■ REQUIREMENT ■
Scan the entries below. Return every line that includes "newcommand".

■ EXERCISE MATERIALS ■
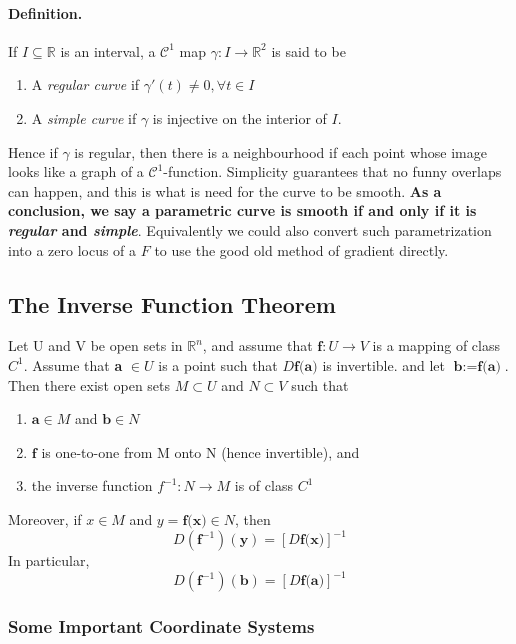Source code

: \documentclass[11pt]{article}
\newcommand{\tb}[1]{\textbf{#1}}
\newcommand{\real}[0]{\mathbb{R}}
\newcommand{\func}[3]{\tb{#1}: {#2} \rightarrow {#3} }
\begin{document}
\paragraph{Definition.}If $I\subseteq \real$ is an interval, a $\mathcal{C}^1$ map $\gamma: I \rightarrow{} \real^2$ is said to be
\begin{enumerate}
    \item A \textit{regular curve} if $\gamma'(t)\neq 0, \forall t\in I$
    \item A \textit{simple curve} if $\gamma$ is injective on the interior of $I$.
\end{enumerate}
Hence if $\gamma$ is regular, then there is a neighbourhood if each point whose image looks like a graph of a $\mathcal{C}^1$-function. Simplicity guarantees that no funny overlaps can happen, and this is what is need for the curve to be smooth. \textbf{As a conclusion, we say a parametric curve is smooth if and only if it is \textit{regular} and \textit{simple}}. Equivalently we could also convert such parametrization into a zero locus of a $F$ to use the good old method of gradient directly.





\subsection{The Inverse Function Theorem} Let U and V be open sets in $\real^n$, and assume that $\func{f}{U}{V}$ is a mapping of class $C^1$. \newline
Assume that \tb{a} $\in U$ is a point such that $D\tb{f(a)}$ is invertible. \newline
and let $\tb{b} := \tb{f(a)}$. Then there exist open sets $M \subset U$ and $N \subset V$ such that
\begin{enumerate}
    \item $\tb{a} \in M$ and $\tb{b} \in N$
    \item $\tb{f}$ is one-to-one from M onto N (hence invertible), and
    \item the inverse function $f^{-1}: N \rightarrow M$ is of class $C^1$
\end{enumerate}
Moreover, if $x \in M$ and $y = \tb{f(x)}\in N$, then $$D(\tb{f}^{-1})(\tb{y}) = [D\tb{f(x)}]^{-1}$$
In particular, $$D(\tb{f}^{-1})(\tb{b}) = [D\tb{f(a)}]^{-1}$$

\subsubsection{Some Important Coordinate Systems}
\end{document}
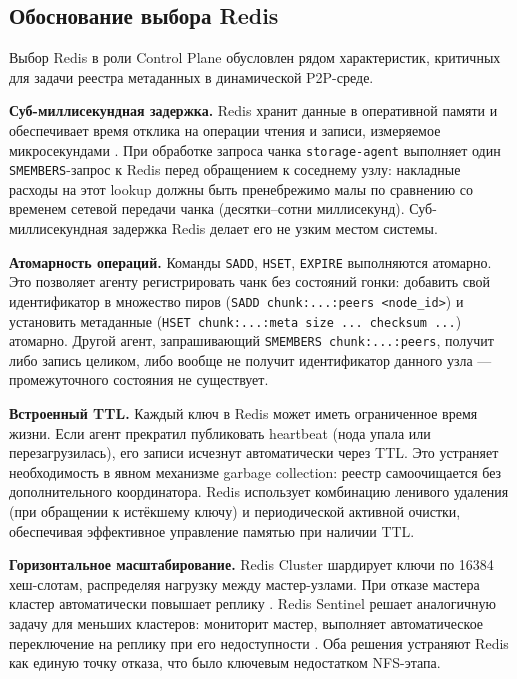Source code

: \subsection*{Обоснование выбора Redis}

Выбор Redis в роли Control Plane обусловлен рядом характеристик, критичных для задачи реестра метаданных в динамической P2P-среде.

\textbf{Суб-миллисекундная задержка.} Redis хранит данные в оперативной памяти и обеспечивает время отклика на операции чтения и записи, измеряемое микросекундами \cite{redis_cluster_docs}. При обработке запроса чанка \texttt{storage-agent} выполняет один \texttt{SMEMBERS}-запрос к Redis перед обращением к соседнему узлу: накладные расходы на этот lookup должны быть пренебрежимо малы по сравнению со временем сетевой передачи чанка (десятки--сотни миллисекунд). Суб-миллисекундная задержка Redis делает его не узким местом системы.

\textbf{Атомарность операций.} Команды \texttt{SADD}, \texttt{HSET}, \texttt{EXPIRE} выполняются атомарно. Это позволяет агенту регистрировать чанк без состояний гонки: добавить свой идентификатор в множество пиров (\texttt{SADD chunk:...:peers <node\_id>}) и установить метаданные (\texttt{HSET chunk:...:meta size ... checksum ...}) атомарно. Другой агент, запрашивающий \texttt{SMEMBERS chunk:...:peers}, получит либо запись целиком, либо вообще не получит идентификатор данного узла --- промежуточного состояния не существует.

\textbf{Встроенный TTL.} Каждый ключ в Redis может иметь ограниченное время жизни. Если агент прекратил публиковать heartbeat (нода упала или перезагрузилась), его записи исчезнут автоматически через TTL. Это устраняет необходимость в явном механизме garbage collection: реестр самоочищается без дополнительного координатора. Redis использует комбинацию ленивого удаления (при обращении к истёкшему ключу) и периодической активной очистки, обеспечивая эффективное управление памятью при наличии TTL.

\textbf{Горизонтальное масштабирование.} Redis Cluster шардирует ключи по 16384 хеш-слотам, распределяя нагрузку между мастер-узлами. При отказе мастера кластер автоматически повышает реплику \cite{redis_cluster_docs}. Redis Sentinel решает аналогичную задачу для меньших кластеров: мониторит мастер, выполняет автоматическое переключение на реплику при его недоступности \cite{redis_sentinel_docs}. Оба решения устраняют Redis как единую точку отказа, что было ключевым недостатком NFS-этапа.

■ ANSWER FOR THE TASK ■
\newcommand{\tb}[1]{\textbf{#1}}
\newcommand{\real}[0]{\mathbb{R}}
\newcommand{\func}[3]{\tb{#1}: {#2} \rightarrow {#3} }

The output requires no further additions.